Northwest Arkansas Democrat-Gazette
Report: U.S. drawdown allowing ISIS to regroup
Turkey’s military offensive in northern Syria after President Donald Trump’s order for U.S. forces to pull back aided the Islamic State group and damaged ties with Kurdish-led militias, according to a new assessment by the Defense Intelligence Agency.
The agency’s assessment, part of a quarterly report, concluded that Islamic State “exploited the Turkish incursion and subsequent drawdown of U.S. troops to reconstitute capabilities and resources within Syria and strengthen its ability to plan attacks abroad.” The report was released Tuesday by the Pentagon’s inspector general.
The report’s preparation was delayed beyond its scheduled Sept. 30 deadline, according to Pentagon Inspector General Glenn Fine, due to the “significant developments” last month that resulted in the drawdown of U.S. troops. Since then, Defense Secretary Mark Esper has said about 500 to 600 of 1,000 American forces will remain in Syria, some at a base in the south of the country and others in northern oil fields.
Trump’s abrupt decision to begin withdrawing forces, following an early October phone call with Turkish President Recep Tayyip Erdogan, drew bipartisan criticism for abandoning Kurdish allies the U.S. has counted on to fight Islamic State militants and for giving an implicit approval of Turkey’s offensive into the region. Turkey views the Kurdish-led forces in Syria as terrorists.

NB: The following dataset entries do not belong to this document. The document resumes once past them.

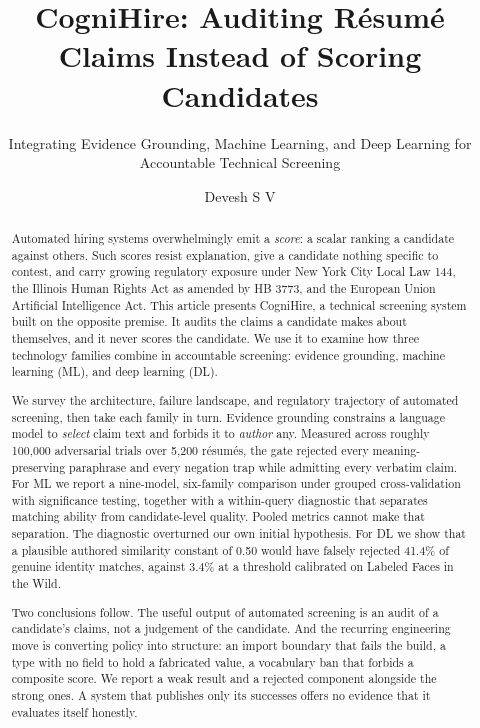 \documentclass[manuscript,screen,review=false]{acmart}
\begin{document}
\title{CogniHire: Auditing Résumé Claims Instead of Scoring Candidates}
\subtitle{Integrating Evidence Grounding, Machine Learning, and Deep Learning
for Accountable Technical Screening}

\author{Devesh S V}

\begin{abstract}
Automated hiring systems overwhelmingly emit a \emph{score}: a scalar ranking a
candidate against others. Such scores resist explanation, give a candidate
nothing specific to contest, and carry growing regulatory exposure under New York
City Local Law 144, the Illinois Human Rights Act as amended by HB 3773, and the
European Union Artificial Intelligence Act. This article presents CogniHire, a
technical screening system built on the opposite premise. It audits the claims a
candidate makes about themselves, and it never scores the candidate. We use it to
examine how three technology families combine in accountable screening: evidence
grounding, machine learning (ML), and deep learning (DL).

We survey the architecture, failure landscape, and regulatory trajectory of
automated screening, then take each family in turn. Evidence grounding constrains
a language model to \emph{select} claim text and forbids it to \emph{author} any.
Measured across roughly 100{,}000 adversarial trials over 5{,}200 résumés, the
gate rejected every meaning-preserving paraphrase and every negation trap while
admitting every verbatim claim. For ML we report a nine-model, six-family
comparison under grouped cross-validation with significance testing, together
with a within-query diagnostic that separates matching ability from
candidate-level quality. Pooled metrics cannot make that separation. The
diagnostic overturned our own initial hypothesis. For DL we show that a plausible
authored similarity constant of 0.50 would have falsely rejected 41.4\% of
genuine identity matches, against 3.4\% at a threshold calibrated on Labeled
Faces in the Wild.

Two conclusions follow. The useful output of automated screening is an audit of a
candidate's claims, not a judgement of the candidate. And the recurring
engineering move is converting policy into structure: an import boundary that
fails the build, a type with no field to hold a fabricated value, a vocabulary
ban that forbids a composite score. We report a weak result and a rejected
component alongside the strong ones. A system that publishes only its successes
offers no evidence that it evaluates itself honestly.
\end{abstract}
\end{document}
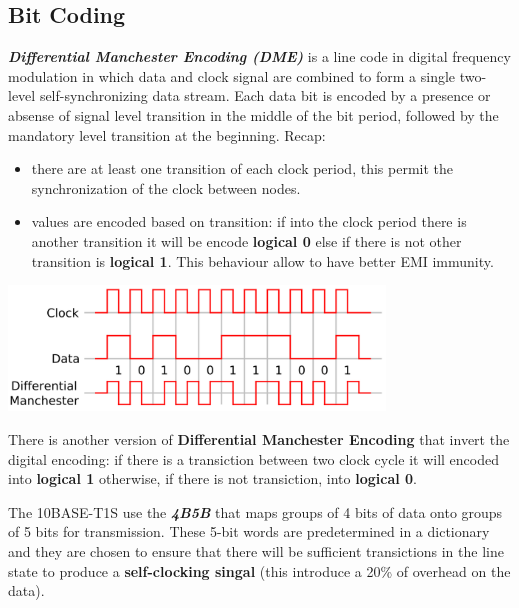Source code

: \subsection{Bit Coding}
\begin{boxA}
    \textbf{\textit{Differential Manchester Encoding (DME)}} is a line code in digital frequency modulation in which data and clock signal are combined to form a single two-level self-synchronizing data stream. Each data bit is encoded by a presence or absense of signal level transition in the middle of the bit period, followed by the mandatory level transition at the beginning. Recap:
    \begin{itemize}[nosep]
        \item there are at least one transition of each clock period, this permit the synchronization of the clock between nodes.
        \item values are encoded based on transition: if into the clock period there is another transition it will be encode \textbf{logical 0} else if there is not other transition is \textbf{logical 1}. This behaviour allow to have better EMI immunity.
    \end{itemize}

    \begin{center}
        \includegraphics[width=0.75\textwidth]{img/dme}
    \end{center}

    There is another version of \textbf{Differential Manchester Encoding} that invert the digital encoding: if there is a transiction between two clock cycle it will encoded into \textbf{logical 1} otherwise, if there is not transiction, into \textbf{logical 0}.
\end{boxA}

\newpage

The 10BASE-T1S use the \textbf{\textit{4B5B}} that maps groups of 4 bits of data onto groups of 5 bits for transmission. These 5-bit words are predetermined in a dictionary and they are chosen to ensure that there will be sufficient transictions in the line state to produce a \textbf{self-clocking singal} (this introduce a 20\% of overhead on the data).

The intelligence agency report added that the Islamic State group is “postured to withstand” the recent death of leader Abu Bakr al-Baghdadi, and probably will maintain “continuity of operations, global cohesion, and at least its current trajectory.” Absent U.S. “counterterrorism pressure, ISIS will likely have the ‘time and space’ to target the West and provide support to its global networks and branches,” the report said. ISIS is an acronym for Islamic State.
Syrian and Russian forces that moved into northeastern Syria “are unlikely to prioritize fighting ISIS,” the intelligence agency said. It said that the forces aligned with Syrian President Bashar Assad “had not conducted operations against ISIS in the areas that they had moved into, and that these forces probably prioritize limiting Turkey’s incursion into Syria over counterterrorism operations against ISIS.”
In Iraq, U.S. commanders told the Pentagon inspector general that the Islamic State group continued last quarter “to solidify and expand its command and control structures, although it had not increased its capabilities in areas where the Coalition was actively conducting operations against.”